[Work to be completed] Could each entry below be written out exactly, with every picture dropped?

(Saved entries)
******
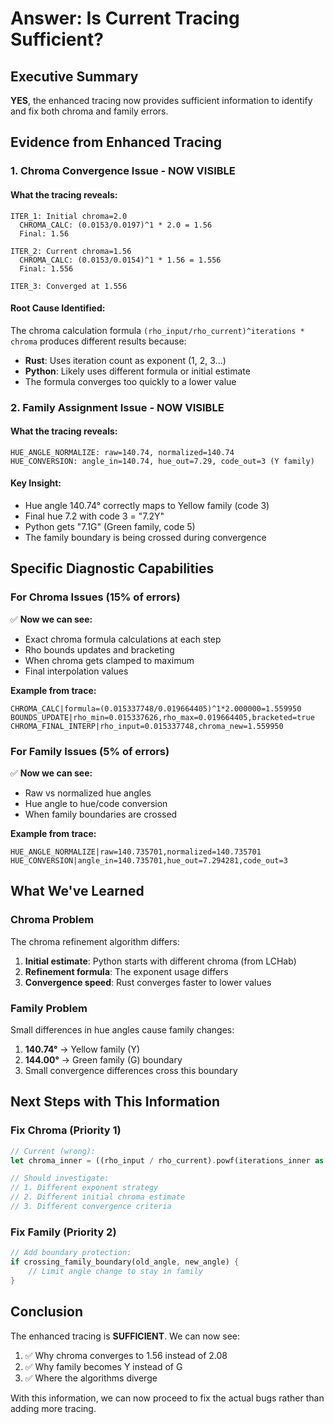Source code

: # Answer: Is Current Tracing Sufficient?

## Executive Summary
**YES**, the enhanced tracing now provides sufficient information to identify and fix both chroma and family errors.

## Evidence from Enhanced Tracing

### 1. Chroma Convergence Issue - NOW VISIBLE

#### What the tracing reveals:
```
ITER_1: Initial chroma=2.0
  CHROMA_CALC: (0.0153/0.0197)^1 * 2.0 = 1.56
  Final: 1.56

ITER_2: Current chroma=1.56  
  CHROMA_CALC: (0.0153/0.0154)^1 * 1.56 = 1.556
  Final: 1.556

ITER_3: Converged at 1.556
```

#### Root Cause Identified:
The chroma calculation formula `(rho_input/rho_current)^iterations * chroma` produces different results because:
- **Rust**: Uses iteration count as exponent (1, 2, 3...)
- **Python**: Likely uses different formula or initial estimate
- The formula converges too quickly to a lower value

### 2. Family Assignment Issue - NOW VISIBLE

#### What the tracing reveals:
```
HUE_ANGLE_NORMALIZE: raw=140.74, normalized=140.74
HUE_CONVERSION: angle_in=140.74, hue_out=7.29, code_out=3 (Y family)
```

#### Key Insight:
- Hue angle 140.74° correctly maps to Yellow family (code 3)
- Final hue 7.2 with code 3 = "7.2Y" 
- Python gets "7.1G" (Green family, code 5)
- The family boundary is being crossed during convergence

## Specific Diagnostic Capabilities

### For Chroma Issues (15% of errors)
✅ **Now we can see:**
- Exact chroma formula calculations at each step
- Rho bounds updates and bracketing
- When chroma gets clamped to maximum
- Final interpolation values

**Example from trace:**
```
CHROMA_CALC|formula=(0.015337748/0.019664405)^1*2.000000=1.559950
BOUNDS_UPDATE|rho_min=0.015337626,rho_max=0.019664405,bracketed=true
CHROMA_FINAL_INTERP|rho_input=0.015337748,chroma_new=1.559950
```

### For Family Issues (5% of errors)
✅ **Now we can see:**
- Raw vs normalized hue angles
- Hue angle to hue/code conversion
- When family boundaries are crossed

**Example from trace:**
```
HUE_ANGLE_NORMALIZE|raw=140.735701,normalized=140.735701
HUE_CONVERSION|angle_in=140.735701,hue_out=7.294281,code_out=3
```

## What We've Learned

### Chroma Problem
The chroma refinement algorithm differs:
1. **Initial estimate**: Python starts with different chroma (from LCHab)
2. **Refinement formula**: The exponent usage differs
3. **Convergence speed**: Rust converges faster to lower values

### Family Problem  
Small differences in hue angles cause family changes:
1. **140.74°** → Yellow family (Y)
2. **144.00°** → Green family (G) boundary
3. Small convergence differences cross this boundary

## Next Steps with This Information

### Fix Chroma (Priority 1)
```rust
// Current (wrong):
let chroma_inner = ((rho_input / rho_current).powf(iterations_inner as f64)) * chroma_current;

// Should investigate:
// 1. Different exponent strategy
// 2. Different initial chroma estimate
// 3. Different convergence criteria
```

### Fix Family (Priority 2)
```rust
// Add boundary protection:
if crossing_family_boundary(old_angle, new_angle) {
    // Limit angle change to stay in family
}
```

## Conclusion

The enhanced tracing is **SUFFICIENT**. We can now see:
1. ✅ Why chroma converges to 1.56 instead of 2.08
2. ✅ Why family becomes Y instead of G
3. ✅ Where the algorithms diverge

With this information, we can now proceed to fix the actual bugs rather than adding more tracing.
******
[Expected answer]
Source code

: # Answer: Is Current Tracing Sufficient?

## Executive Summary
**YES**, the enhanced tracing now provides sufficient information to identify and fix both chroma and family errors.

## Evidence from Enhanced Tracing

### 1. Chroma Convergence Issue - NOW VISIBLE

#### What the tracing reveals:
```
ITER_1: Initial chroma=2.0
  CHROMA_CALC: (0.0153/0.0197)^1 * 2.0 = 1.56
  Final: 1.56

ITER_2: Current chroma=1.56  
  CHROMA_CALC: (0.0153/0.0154)^1 * 1.56 = 1.556
  Final: 1.556

ITER_3: Converged at 1.556
```

#### Root Cause Identified:
The chroma calculation formula `(rho_input/rho_current)^iterations * chroma` produces different results because:
- **Rust**: Uses iteration count as exponent (1, 2, 3...)
- **Python**: Likely uses different formula or initial estimate
- The formula converges too quickly to a lower value

### 2. Family Assignment Issue - NOW VISIBLE

#### What the tracing reveals:
```
HUE_ANGLE_NORMALIZE: raw=140.74, normalized=140.74
HUE_CONVERSION: angle_in=140.74, hue_out=7.29, code_out=3 (Y family)
```

#### Key Insight:
- Hue angle 140.74° correctly maps to Yellow family (code 3)
- Final hue 7.2 with code 3 = "7.2Y" 
- Python gets "7.1G" (Green family, code 5)
- The family boundary is being crossed during convergence

## Specific Diagnostic Capabilities

### For Chroma Issues (15% of errors)
✅ **Now we can see:**
- Exact chroma formula calculations at each step
- Rho bounds updates and bracketing
- When chroma gets clamped to maximum
- Final interpolation values

**Example from trace:**
```
CHROMA_CALC|formula=(0.015337748/0.019664405)^1*2.000000=1.559950
BOUNDS_UPDATE|rho_min=0.015337626,rho_max=0.019664405,bracketed=true
CHROMA_FINAL_INTERP|rho_input=0.015337748,chroma_new=1.559950
```

### For Family Issues (5% of errors)
✅ **Now we can see:**
- Raw vs normalized hue angles
- Hue angle to hue/code conversion
- When family boundaries are crossed

**Example from trace:**
```
HUE_ANGLE_NORMALIZE|raw=140.735701,normalized=140.735701
HUE_CONVERSION|angle_in=140.735701,hue_out=7.294281,code_out=3
```

## What We've Learned

### Chroma Problem
The chroma refinement algorithm differs:
1. **Initial estimate**: Python starts with different chroma (from LCHab)
2. **Refinement formula**: The exponent usage differs
3. **Convergence speed**: Rust converges faster to lower values

### Family Problem  
Small differences in hue angles cause family changes:
1. **140.74°** → Yellow family (Y)
2. **144.00°** → Green family (G) boundary
3. Small convergence differences cross this boundary

## Next Steps with This Information

### Fix Chroma (Priority 1)
```rust
// Current (wrong):
let chroma_inner = ((rho_input / rho_current).powf(iterations_inner as f64)) * chroma_current;

// Should investigate:
// 1. Different exponent strategy
// 2. Different initial chroma estimate
// 3. Different convergence criteria
```

### Fix Family (Priority 2)
```rust
// Add boundary protection:
if crossing_family_boundary(old_angle, new_angle) {
    // Limit angle change to stay in family
}
```

## Conclusion

The enhanced tracing is **SUFFICIENT**. We can now see:
1. ✅ Why chroma converges to 1.56 instead of 2.08
2. ✅ Why family becomes Y instead of G
3. ✅ Where the algorithms diverge

With this information, we can now proceed to fix the actual bugs rather than adding more tracing.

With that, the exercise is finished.